An adaptive processing technique is described which enhances the visibility of swell wave image features. Image modulation optimisation depends on the definition of suitable image measures and two are described. These are swell wave visibility (the ratio of the peak in the power spectrum of the swell wake modulus image at the required wavenumber and direction to the mean spectral power minus the dc component), and a 'spike' parameter (the ratio of the standard deviation to mean of image modulations). It is demonstrated that, for the presented example, the swell wave visibility is improved by a factor of 5.8 (7.6 db) using an algorithm based on maximising the wave visibility.

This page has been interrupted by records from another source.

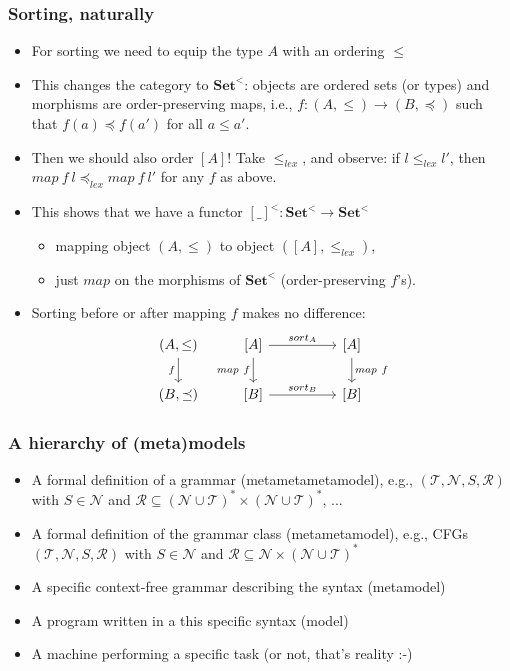 \documentclass[handout]{beamer}
\newcommand{\bfsf}[1]{{\boldsymbol{#1}}}
\newcommand{\Set}{\bfsf{Set}}
\begin{document}
\frame
  {   
    \frametitle{Sorting, naturally}\label{Ch3:sorting}

 \begin{itemize}[<+->]
\item For sorting we need to equip the type $A$ with an ordering $\leq$
\item This changes the category to $\Set^{<}$: objects are ordered sets (or types) and
morphisms are order-preserving maps, i.e., $f: (A,\leq)\to (B,\preceq)$ 
such that $f(a)\preceq f(a')$ for all $a\leq a'$. 
\item Then we should also order $[A]$! Take $\leq_{lex}$, and observe:
if $l \leq_{lex} l'$, then $map~f~l \preceq_{lex} map~f~l'$ for any $f$ as above.
\item This shows that we have a functor $[\_]^{<} : \Set^{<} \to \Set^{<}$
   \begin{itemize}[<+->]
\item mapping object $(A,\leq)$ to object $([A],\leq_{lex})$, 
\item just $map$ on the morphisms of $\Set^{<}$ (order-preserving $f$'s).
   \end{itemize}
\item Sorting before or after mapping $f$ makes no difference:
\[
\begin{tikzcd}[ampersand replacement=\&]
(A,\leq) \arrow[swap]{d}{f} \& {[A]}  \arrow[swap]{d}{map~f}\arrow{rr}{sort_A} \&\& {[A]}\arrow{d}{map~f}\\
(B,\preceq) \& {[B]}  \arrow{rr}{sort_B}\& \& {[B]}
\end{tikzcd}
\]
 \end{itemize}

 }


\frame
  {   
    \frametitle{A hierarchy of (meta)models}\label{Ch3:metameta}

 \begin{itemize}[<+->]
\item A formal definition of a grammar (metametametamodel), e.g.,
$(\mathcal T, \mathcal N, S, \mathcal R)$ with $S\in\mathcal N$ and
$\mathcal R \subseteq(\mathcal N \cup\mathcal T)^* \times (\mathcal N \cup\mathcal T)^*$, ...
\item A formal definition of the grammar class (metametamodel), e.g., CFGs
$(\mathcal T, \mathcal N, S, \mathcal R)$ with $S\in\mathcal N$ and
$\mathcal R \subseteq\mathcal N \times (\mathcal N \cup\mathcal T)^*$
\item A specific context-free grammar describing the syntax (metamodel)
\item A program written in a this specific syntax (model)
\item A machine performing a specific task (or not, that's reality :-)
 \end{itemize}

 }
\end{document}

Doppler filtering results can give insight into the physics of the imaging process for ocean features. For the presented example the imaging mechanism appears to be associated with scattering near the wave crests. Furthermore, the use of the 'spike parameter' for swell wave optimisation shows that the visibility of swell waves is minimised when the spike function is maximised for the given example. Hence optimal swell wave imaging is obtained when the spike parameter is minimised (close to unity), and is thus associated with 'smooth' Gaussian statistics. This is consistent with Gaussian scatterers located near the crests of the swell waves.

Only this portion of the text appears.